Had another Chick sighting.

Wonder what Chick looks like? He looks like Russel Dalrymple – Seinfeld character – NBC executive who fell in love with Elaine Benes? Yeah him. Imagine Russel a bit scrawnier with a little more hair – uncombed and a bit oily, with a crazed look in his eye.

That’s Chick.

Went to the gym one Saturday morning a few weeks ago and noted as I walked in, that I was not to be alone for my workout. Chick was on the treadmill and the lovely little hispanic woman who works in our complex was lifting some weights. I do not know her name, but we will call her Maria.

I got on the other treadmill and hoped to get my time in and go – I had to drive up to NY that day. Chick got off the treadmill and began coaching Maria on her reps.

“Keep going! Unos..dos..tres…..diez y siete, diez y ocho, diez y nueve, viente!” Now, I am pretty sure that after working in this country for several years (I can corroborate four), Maria would have had an opportunity to grasp our numeral system.

But Chick wasn’t conversing in her native tongue. He was speaking some odd mixture of Spanglish to his hapless little captive. I was not convinced she had requested his personal trainer services.

“Michael doesn’t come over anymore,” lamented Chick. This must be a reference to the young man I had seen walking with Chick a few times over the summer. A nice looking hispanic young man with a happy smile. Maybe Michael was giving him Spanish lessons.

“He doesn’t come over any more. No MAS! No MAS!”

I was not sure how she knew Michael, but she explained that he came home nights and it was difficult for him to get out.

He raised the poundage on the weights. Maria made an attempt to lift them.

“I can’t do it.”

“You can! Try!”

To her credit, she tried. The bar wasn’t even moving. “No. I can’t.”

“You can! You aren’t trying! TRY!” This continued for three failed attempts. I made a concerted effort to pay no attention. He then moved her to another machine. I don’t know what its called, but where the bars are over your head? A few reps and she was moving her neck and shoulders around as though sore.

“You got a boyfriend?”

I hope that my neck didn’t snap up at that, though I’m afraid it did. I hoped I heard wrong. But no. “You got a boyfriend? Have him do this.” and Chick started to massage Maria’s neck.

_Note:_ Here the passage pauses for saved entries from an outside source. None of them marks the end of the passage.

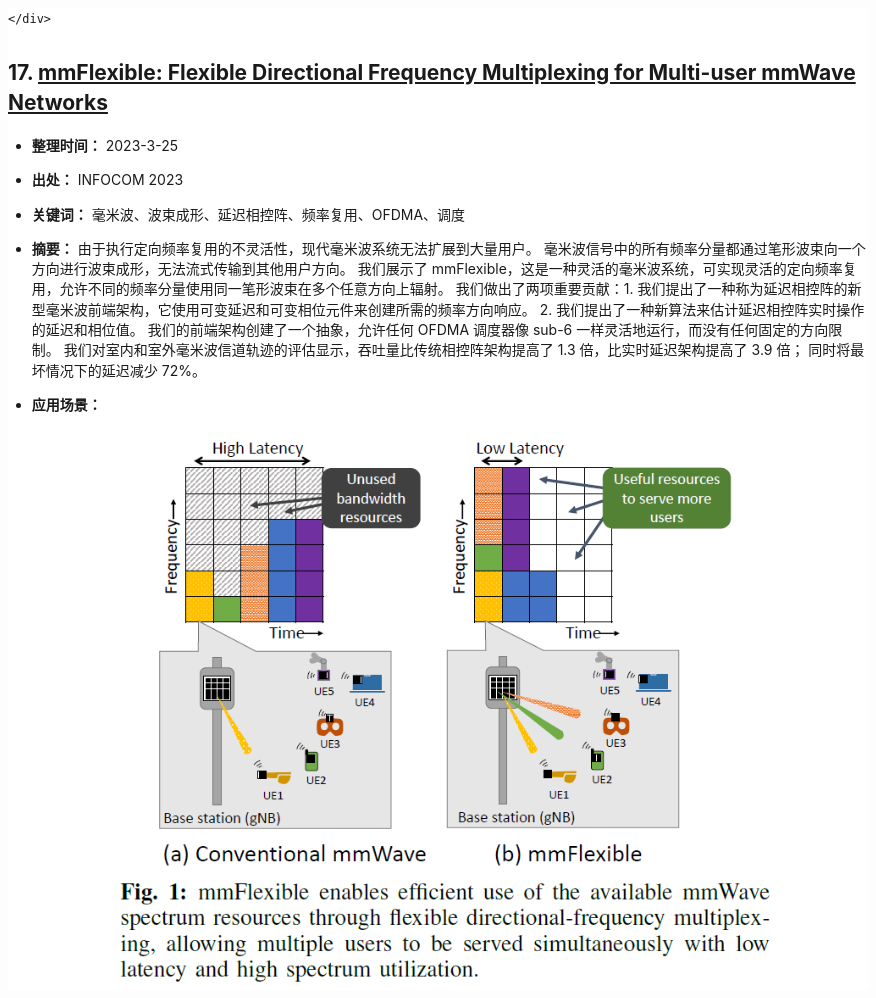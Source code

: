     </div>
    

## 17. [mmFlexible: Flexible Directional Frequency Multiplexing for Multi-user mmWave Networks](https)
- **整理时间：** 2023-3-25
- **出处：** INFOCOM 2023
- **关键词：** 毫米波、波束成形、延迟相控阵、频率复用、OFDMA、调度
- **摘要：** 由于执行定向频率复用的不灵活性，现代毫米波系统无法扩展到大量用户。 毫米波信号中的所有频率分量都通过笔形波束向一个方向进行波束成形，无法流式传输到其他用户方向。 我们展示了 mmFlexible，这是一种灵活的毫米波系统，可实现灵活的定向频率复用，允许不同的频率分量使用同一笔形波束在多个任意方向上辐射。 我们做出了两项重要贡献：1. 我们提出了一种称为延迟相控阵的新型毫米波前端架构，它使用可变延迟和可变相位元件来创建所需的频率方向响应。 2. 我们提出了一种新算法来估计延迟相控阵实时操作的延迟和相位值。 我们的前端架构创建了一个抽象，允许任何 OFDMA 调度器像 sub-6 一样灵活地运行，而没有任何固定的方向限制。 我们对室内和室外毫米波信道轨迹的评估显示，吞吐量比传统相控阵架构提高了 1.3 倍，比实时延迟架构提高了 3.9 倍； 同时将最坏情况下的延迟减少 72%。

- **应用场景：** </br> 
    <div style="text-align:center">
        <img src="imgs/P2023_17_fig1.png", width="80%">
    </div>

EW! EW! EW! EW! EW! EW! EW! EW! EW! EW! EW! EW! EW!

Again, I hope that the horror didn’t show on my face, though I’m sure it did. Maria’s eyes met mine in the mirror. She smiled a smile that didn’t quite reach her eyes. I smiled back as best I could.

I put my head down.

Not long after, my time on the treadmill was up, I had done the requisite number of minutes and I had to get on the road. I started out the door when I was stopped by an enthusiastic Chick.

“I have a guaranteed method for you to lose six pounds.”

Well now, that’s a way to start a conversation. I guess its better than telling me Eddie Haskell of Leave it to Beaver was in porn movies.

“Oh?”

I was then given strict instructions on where to walk the bike trail nearby. You can appreciate that as long as I live, I will now never walk the bike trail, since I am convinced he will be laying in wait.

“Yeah. I guarantee you walk that, and you will lose six pounds. Guaranteed!” He was really quite enthusiastic and I thought it touching that he seemed to want to impart his wisdom.

“Really? So if I walk it today, I’ll lose six pounds? And if I walk it tomorrow? I’ll lose another six pounds?”

“Yes!” A pause. “Well, I walked it and lost six pounds. But then I got really thirsty and I drank it all back again.”

“Ah! Well, that can happen! But thanks! I’ll check that out some time!” justdon’ttouchmejustdon’ttouchmejustdon’ttouchme.